**HOW TO COMPLETE THIS TASK:** Beneath this instruction is a listing. Transcribe from it only the stretch from the line with "First, the grid" through the line with "mass ratios.", both end lines included, exactly as written.

┄┄┄┄┄┄

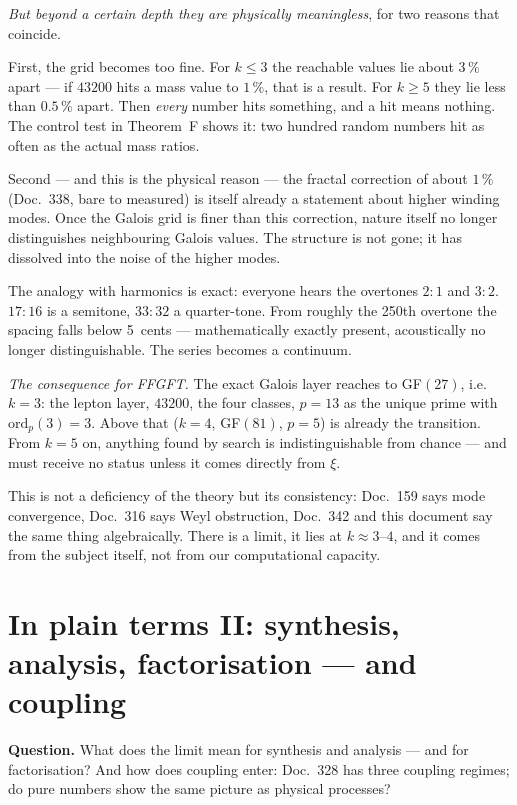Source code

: \emph{But beyond a certain depth they are physically meaningless}, for two
reasons that coincide.

First, the grid becomes too fine. For $k \leq 3$ the reachable values lie
about $3\,\%$ apart --- if $43200$ hits a mass value to $1\,\%$, that is a
result. For $k \geq 5$ they lie less than $0.5\,\%$ apart. Then \emph{every}
number hits something, and a hit means nothing. The control test in
Theorem~F shows it: two hundred random numbers hit as often as the actual
mass ratios.

Second --- and this is the physical reason --- the fractal correction of about
$1\,\%$ (Doc.~338, bare to measured) is itself already a statement about
higher winding modes. Once the Galois grid is finer than this correction,
nature itself no longer distinguishes neighbouring Galois values. The
structure is not gone; it has dissolved into the noise of the higher modes.

The analogy with harmonics is exact: everyone hears the overtones $2{:}1$
and $3{:}2$. $17{:}16$ is a semitone, $33{:}32$ a quarter-tone. From roughly
the 250th overtone the spacing falls below 5~cents --- mathematically exactly
present, acoustically no longer distinguishable. The series becomes a continuum.

\emph{The consequence for FFGFT.} The exact Galois layer reaches to GF$(27)$,
i.e.\ $k = 3$: the lepton layer, $43200$, the four classes, $p = 13$ as the
unique prime with $\mathrm{ord}_p(3) = 3$. Above that ($k = 4$, GF$(81)$,
$p = 5$) is already the transition. From $k = 5$ on, anything found by search
is indistinguishable from chance --- and must receive no status unless it
comes directly from $\xi$.

This is not a deficiency of the theory but its consistency: Doc.~159 says mode
convergence, Doc.~316 says Weyl obstruction, Doc.~342 and this document say the
same thing algebraically. There is a limit, it lies at $k \approx 3$--$4$, and
it comes from the subject itself, not from our computational capacity.

\section{In plain terms II: synthesis, analysis, factorisation --- and coupling}

\textbf{Question.} What does the limit mean for synthesis and analysis --- and
for factorisation? And how does coupling enter: Doc.~328 has three coupling
regimes; do pure numbers show the same picture as physical processes?

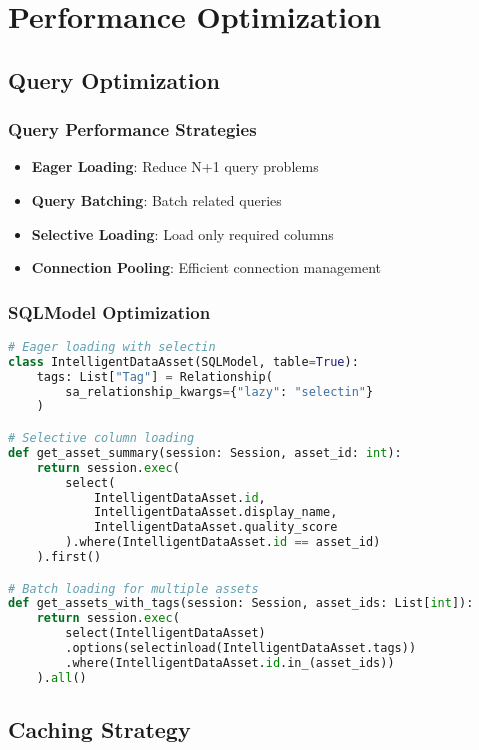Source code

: \section{Performance Optimization}

\subsection{Query Optimization}

\subsubsection{Query Performance Strategies}
\begin{itemize}
    \item \textbf{Eager Loading}: Reduce N+1 query problems
    \item \textbf{Query Batching}: Batch related queries
    \item \textbf{Selective Loading}: Load only required columns
    \item \textbf{Connection Pooling}: Efficient connection management
\end{itemize}

\subsubsection{SQLModel Optimization}
\begin{lstlisting}[language=Python, caption=SQLModel Query Optimization]
# Eager loading with selectin
class IntelligentDataAsset(SQLModel, table=True):
    tags: List["Tag"] = Relationship(
        sa_relationship_kwargs={"lazy": "selectin"}
    )

# Selective column loading
def get_asset_summary(session: Session, asset_id: int):
    return session.exec(
        select(
            IntelligentDataAsset.id,
            IntelligentDataAsset.display_name,
            IntelligentDataAsset.quality_score
        ).where(IntelligentDataAsset.id == asset_id)
    ).first()

# Batch loading for multiple assets
def get_assets_with_tags(session: Session, asset_ids: List[int]):
    return session.exec(
        select(IntelligentDataAsset)
        .options(selectinload(IntelligentDataAsset.tags))
        .where(IntelligentDataAsset.id.in_(asset_ids))
    ).all()
\end{lstlisting}

\subsection{Caching Strategy}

┄┄┄┄┄┄

**REPLY TO THE TASK:**
First, the grid becomes too fine. For $k \leq 3$ the reachable values lie
about $3\,\%$ apart --- if $43200$ hits a mass value to $1\,\%$, that is a
result. For $k \geq 5$ they lie less than $0.5\,\%$ apart. Then \emph{every}
number hits something, and a hit means nothing. The control test in
Theorem~F shows it: two hundred random numbers hit as often as the actual
mass ratios.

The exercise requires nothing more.